Will the controversial issue of same-sex marriage—which played a role in President Bush’s re-election in 2004—actually cause a Democrat to win the White House in 2008?
Bush’s victory over Sen. John Kerry (D.-Mass.) occurred just two weeks before the first anniversary of the Massachusetts Supreme Judicial Court’s ruling in Goodridge vs. Department of Public Health, a ruling mandating that the state grant all rights, benefits, privileges and responsibilities of marriage to same-sex couples. The Goodridge ruling was arguably the third most prominent issue in the 2004 presidential contest (the others being the War on Terror and the economy). Millions of “values voters,” horrified by the judicial activism of the SJC, embraced Bush, who denounced the ruling and reaffirmed marriage as the union of one man and one woman, and rejected Kerry, whose criticisms of the ruling seemed half-hearted at best.
However, gay marriage could cause problems for the Republicans this time around—particularly if former Massachusetts Gov. Mitt Romney receives the GOP nomination. While Romney strongly criticized the Goodridge ruling and endorsed efforts to have the ruling democratically nullified through a pro-traditional marriage ballot initiative, he has come under fire from conservative activists who believe that he in fact facilitated the beginning of same-sex marriage in the Bay State.
These activists assert that, since there was never actually a change in Massachusetts law regarding the definition of marriage, Romney effectively created gay marriage by instructing local officials to begin issuing marriage licenses to same-sex couples in the wake of the ruling. According to these activists, Romney is a fraud, a Massachusetts liberal Republican in conservative clothing.

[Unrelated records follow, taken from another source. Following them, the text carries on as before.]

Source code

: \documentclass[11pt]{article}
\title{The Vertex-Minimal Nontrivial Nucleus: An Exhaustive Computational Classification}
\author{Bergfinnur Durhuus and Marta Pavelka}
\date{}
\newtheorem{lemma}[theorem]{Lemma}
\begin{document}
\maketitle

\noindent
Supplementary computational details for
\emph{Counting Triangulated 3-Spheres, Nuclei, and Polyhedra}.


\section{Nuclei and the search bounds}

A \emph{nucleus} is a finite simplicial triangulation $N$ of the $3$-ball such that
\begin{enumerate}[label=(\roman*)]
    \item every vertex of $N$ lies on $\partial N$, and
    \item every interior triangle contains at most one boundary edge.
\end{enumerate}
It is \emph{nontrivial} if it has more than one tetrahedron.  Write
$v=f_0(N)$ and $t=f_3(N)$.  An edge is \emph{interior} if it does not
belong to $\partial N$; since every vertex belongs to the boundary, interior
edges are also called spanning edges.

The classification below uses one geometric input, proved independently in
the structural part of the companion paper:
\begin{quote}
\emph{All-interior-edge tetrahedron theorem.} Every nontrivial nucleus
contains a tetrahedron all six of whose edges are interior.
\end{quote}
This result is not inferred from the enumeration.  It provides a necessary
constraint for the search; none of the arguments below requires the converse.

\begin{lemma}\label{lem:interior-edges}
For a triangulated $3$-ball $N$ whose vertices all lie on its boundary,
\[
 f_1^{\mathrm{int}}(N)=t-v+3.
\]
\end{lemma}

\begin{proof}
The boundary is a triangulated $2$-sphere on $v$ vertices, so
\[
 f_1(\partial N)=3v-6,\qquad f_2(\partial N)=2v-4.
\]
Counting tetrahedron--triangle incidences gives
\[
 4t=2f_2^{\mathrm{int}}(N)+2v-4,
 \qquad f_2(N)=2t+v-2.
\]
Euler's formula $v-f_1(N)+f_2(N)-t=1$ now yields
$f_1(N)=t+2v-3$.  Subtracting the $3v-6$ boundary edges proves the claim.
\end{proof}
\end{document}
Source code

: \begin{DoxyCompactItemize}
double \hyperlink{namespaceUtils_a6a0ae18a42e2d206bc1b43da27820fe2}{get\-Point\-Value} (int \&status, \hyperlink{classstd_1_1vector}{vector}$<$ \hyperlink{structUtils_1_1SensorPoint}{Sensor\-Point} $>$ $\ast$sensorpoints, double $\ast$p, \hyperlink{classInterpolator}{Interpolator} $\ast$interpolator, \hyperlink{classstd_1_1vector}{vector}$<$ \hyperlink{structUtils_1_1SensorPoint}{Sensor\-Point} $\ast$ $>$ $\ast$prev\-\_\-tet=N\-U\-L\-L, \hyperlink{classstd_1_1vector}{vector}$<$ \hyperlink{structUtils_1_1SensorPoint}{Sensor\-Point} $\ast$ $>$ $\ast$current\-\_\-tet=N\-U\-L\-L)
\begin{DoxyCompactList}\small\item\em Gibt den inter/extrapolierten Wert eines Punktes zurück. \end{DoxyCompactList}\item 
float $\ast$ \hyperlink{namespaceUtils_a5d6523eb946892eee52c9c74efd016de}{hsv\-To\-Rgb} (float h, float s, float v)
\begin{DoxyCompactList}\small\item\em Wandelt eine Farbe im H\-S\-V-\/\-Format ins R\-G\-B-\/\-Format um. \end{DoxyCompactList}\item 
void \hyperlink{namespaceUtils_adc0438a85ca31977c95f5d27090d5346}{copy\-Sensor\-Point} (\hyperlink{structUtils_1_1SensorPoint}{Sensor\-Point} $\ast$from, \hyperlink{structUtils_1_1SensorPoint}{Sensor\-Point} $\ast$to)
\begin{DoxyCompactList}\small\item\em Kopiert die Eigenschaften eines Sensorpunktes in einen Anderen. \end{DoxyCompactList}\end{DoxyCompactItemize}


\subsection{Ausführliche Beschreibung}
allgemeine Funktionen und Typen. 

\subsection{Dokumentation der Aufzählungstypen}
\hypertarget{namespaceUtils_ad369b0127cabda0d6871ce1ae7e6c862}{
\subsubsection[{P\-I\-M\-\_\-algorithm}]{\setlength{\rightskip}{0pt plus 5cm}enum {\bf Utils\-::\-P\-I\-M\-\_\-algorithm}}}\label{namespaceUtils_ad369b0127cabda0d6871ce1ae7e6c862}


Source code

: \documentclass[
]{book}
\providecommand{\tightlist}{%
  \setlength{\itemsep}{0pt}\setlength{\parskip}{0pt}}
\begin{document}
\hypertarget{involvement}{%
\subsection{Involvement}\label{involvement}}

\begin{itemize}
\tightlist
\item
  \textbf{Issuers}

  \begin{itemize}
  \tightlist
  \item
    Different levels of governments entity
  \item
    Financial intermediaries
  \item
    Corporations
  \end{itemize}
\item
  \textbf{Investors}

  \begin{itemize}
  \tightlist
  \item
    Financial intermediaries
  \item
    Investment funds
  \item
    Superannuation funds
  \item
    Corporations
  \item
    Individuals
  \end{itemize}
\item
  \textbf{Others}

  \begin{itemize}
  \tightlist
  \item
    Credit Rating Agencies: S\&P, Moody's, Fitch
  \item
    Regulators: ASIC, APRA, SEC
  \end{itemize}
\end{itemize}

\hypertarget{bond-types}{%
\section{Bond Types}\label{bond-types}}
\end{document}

A fair examination of Romney’s activities in the aftermath of the Goodridge case would lead one to conclude that these activists are in error. The Goodridge ruling was not, in any way, shape, manner or form, ambiguous about the responsibilities of state government with regard to this issue. Under no circumstances could same-sex couples be denied the rights of marriage; the court decreed that any denial of marital rights to same-sex couples constituted a violation of the Massachusetts Constitution. Thus, Romney was forced to order the issuance of marriage licenses to same-sex couples by virtue of the Goodridge ruling. Much like the Boston School Committee in 1974—which was compelled by a federal court order to bus children away from their neighborhood schools for the putative purpose of desegregation—Romney had no choice.
However, the activists have not withdrawn their charge—and it is a guarantee that, if Romney receives the nomination, the mainstream press will give these activists front-page, top-story coverage, to sell the idea that Romney is a closet left-winger and thus weaken Republican base turnout on Election Day. The press will downplay the fact that Romney’s post-Goodridge actions were not voluntary, and portray Romney as, in essence, a Republican version of the 2004 Kerry.
The media love nothing more than the sight of depressed, dispirited social conservatives abandoning their support of the GOP. The apathy of the social right played a critical role in the rise of Bill Clinton in 1992 and Nancy Pelosi in 2006. The Fourth Estate believes that the GOP used same-sex marriage as a wedge issue to destroy the candidacy of their preferred candidate, Kerry. They would love to see a Republican being undone by the same controversy.

Romney must emphasize, day in and day out, that the only entity responsible for the creation of same-sex marriage in Massachusetts was the state’s highest court, and that he had no option but to grant marriage licenses to gay and lesbian couples. If he doesn’t make clear that his hands were forced, he’ll look back upon this campaign with remorse.